Saturday, April 16, 2011

pin x wait on s wait event

Chances are you've stumbled onto my website because you are searching for the keywords "pin x wait on s" "wait" "event" and "parsing".

Well I have been fighting a fire for the last 2 weeks in our performance enviroment on just these "keywords".

We have been doing our testing by sending through a set workload with very similar processing needs.  This workload is date sensitive, so it has been a challenge to keep moving dates and retesting. Recently, we have begin utilzing "flashback database" for our testing.. This has great promise for getting consistent testing done!
You run through your test case scenario, and capture your performance data.  You flashback to the start point, make the change, then run through the same exact scenario. Pretty cool huh ?

Well all this was going as planned.  We ran our processing, saved AWR data, and reran.  Suddenly we started seeing these "pin x wait on S" events holding up processing for minutes at a time. Where did these come from ? was it the release ??  We had to dig in and find out.

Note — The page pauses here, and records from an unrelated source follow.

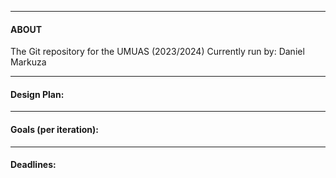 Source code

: ----
#### ABOUT
The Git repository for the UMUAS (2023/2024)
Currently run by: Daniel Markuza

----
#### Design Plan:
----
#### Goals (per iteration):
----
#### Deadlines: 
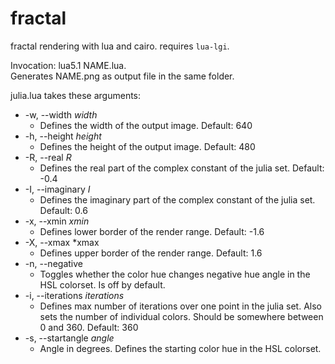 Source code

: fractal
=======

fractal rendering with lua and cairo.
requires `lua-lgi`.


Invocation: lua5.1 NAME.lua.   
Generates NAME.png as output file in the same folder.

julia.lua takes these arguments:

+ -w, --width *width*
	+ Defines the width of the output image. Default: 640
+ -h, --height *height*
	+ Defines the height of the output image. Default: 480
+ -R, --real *R*
	+ Defines the real part of the complex constant of the julia set. Default: -0.4
+ -I, --imaginary *I*
	+ Defines the imaginary part of the complex constant of the julia set. Default: 0.6
+ -x, --xmin *xmin*
	+ Defines lower border of the render range. Default: -1.6	
+ -X, --xmax *xmax
	+ Defines upper border of the render range. Default: 1.6
+ -n, --negative
	+ Toggles whether the color hue changes negative hue angle in the HSL colorset. Is off by default.
+ -i, --iterations *iterations*
	+ Defines max number of iterations over one point in the julia set. Also sets the number of individual colors. Should be somewhere between 0 and 360. Default: 360
+ -s, --startangle *angle*
	+ Angle in degrees. Defines the starting color hue in the HSL colorset.
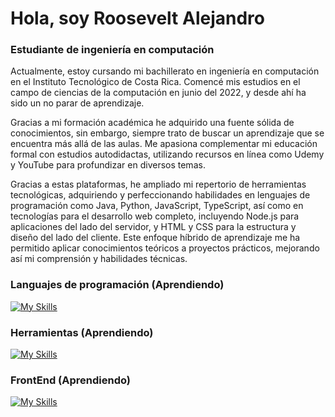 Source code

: <h1 align="left">Hola, soy Roosevelt Alejandro</h1>
<h3 align="left">Estudiante de ingeniería en computación</h3>




Actualmente, estoy cursando mi bachillerato en ingeniería en computación en el Instituto Tecnológico de Costa Rica.
Comencé mis estudios en el campo de ciencias de la computación en junio del 2022, y desde ahí ha sido un no parar de aprendizaje.

Gracias a mi formación académica he adquirido una fuente sólida de conocimientos, sin embargo, siempre trato de buscar un aprendizaje que se encuentra más allá de las aulas. Me apasiona complementar mi educación formal con estudios autodidactas, utilizando recursos en línea como Udemy y YouTube para profundizar en diversos temas.

Gracias a estas plataformas, he ampliado mi repertorio de herramientas tecnológicas, adquiriendo y perfeccionando habilidades en lenguajes de programación como Java, Python, JavaScript, TypeScript, así como en tecnologías para el desarrollo web completo, incluyendo Node.js para aplicaciones del lado del servidor, y HTML y CSS para la estructura y diseño del lado del cliente. Este enfoque híbrido de aprendizaje me ha permitido aplicar conocimientos teóricos a proyectos prácticos, mejorando así mi comprensión y habilidades técnicas.



<h3 align="left">Languajes de programación (Aprendiendo) </h3>

[![My Skills](https://skillicons.dev/icons?i=cpp,py,java,javascript,typescript)](https://skillicons.dev)

<h3 align="left">Herramientas (Aprendiendo) </h3>

[![My Skills](https://skillicons.dev/icons?i=windows,idea,pycharm,vscode,nodejs,mysql,latex,figma,notion)](https://skillicons.dev)

<h3 align="left">FrontEnd (Aprendiendo) </h3>

[![My Skills](https://skillicons.dev/icons?i=html,css,react)](https://skillicons.dev)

Well here is some background.
  • Our queries are very, very complex.  They often take ~ 1000ms to parse (1 second), and 4ms to execute.
  • flashback will flush your cache, kind of obvious, but pertinent to my situation.
  • Our processing is very structured, and sends multiple processing streams through the same steps in the same order
So what was happening ?  Well it turns out that this is caused by hard parsing multiple duplicate sql (probably 50+ in our case) simultaneously.  This wait event is Oracle trying to parse the first sql statement, and having all the others wait.  This parse queing doesn't do well with sql of this complexity, and it throws off the parsing causing these wait events.

Just wanted to pass this on, that if you see this event, and you are doing similar testing, look at the complexity of the queries, and consider hard simultaneous parsing of the same sql as the cuplrit.


Friday, April 8, 2011

Exadata class

This week I attended "exadata and database machine admintration" class.  It was a good class, but they usually are from OU.

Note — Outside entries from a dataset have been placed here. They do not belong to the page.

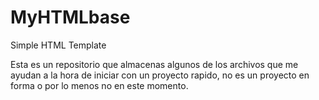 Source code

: MyHTMLbase
==========

Simple HTML Template

Esta es un repositorio que almacenas algunos de los archivos que me
ayudan a la hora de iniciar con un proyecto rapido, no es un proyecto
en forma o por lo menos no en este momento.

This class covers a lot of material in 3 days and it is a good intro to what it's going to be like managing an exadara.  Take heed to the prerecs.  They aren't manditory, but knowing about RAC and grid is necessary to understand how Exadata implements those pieces.

For those who might attend, my advice is do more with dbcontrol,  The class doesn't say much about dbcontrol or grid control.

Well to start at the beginning the class is in a virual environment, Each student has their own virtual 1/4 rack with 1 cpu per node,  This works out well because everyone has their own isolated environment.  This environment has a database with the sh default schema.

In order to get the most out of the class
1) I changed database password for sys,system,dbsnmp,and sysman.
2) I recreated the password file.
3) I installed dbcontrol (dbca)
4) I set up ssh keys for celladmin, and cellmonitor to go to each cell from the oracle account.  Be aware that to set up ssh for cellmonitor, copy the keys as root and change permissions.  The cellmonitor account has very little privileges,
5) I created my own account in asm and granted sysasm to it.

After doing all this I was able to start up dbcontrol and connect to my virtual environment,  This gave me a great view into how the disks were configured, and I was able to add the exadata cells to dbcontrol.

I think having dbcontrol set up made the class much more useful so I could visually see all the items newly available on the exadata.

Tuesday, April 5, 2011

Hadoop

I know after all this exadata posting, your are probably wondering why my blood doesn't run black and red ?

Well I've been hearing about Hadoop for years, and I think it's finally about time that I set up an Hadoop envioronment.

If you have never heard of hadoop here is a starting point.

There are also 2 very interesting flavors.

Cassandra - this allows for HA through clustering your hadoop database with no single point of failure
Hive          - This allows for data warehousing with the building of materialized views.

The thing that grabbed my attention is the ability to handle large amounts of log data.  Like most major companies we produce unwielding amounts of log files from our application server farms with no way to sift through it.  It seems like a lot of people are utilizing hadoop to organize and search log files.

Interesting subject that I will be pursuing further. If anyone has any experience, or words of wisdom on this pass it on.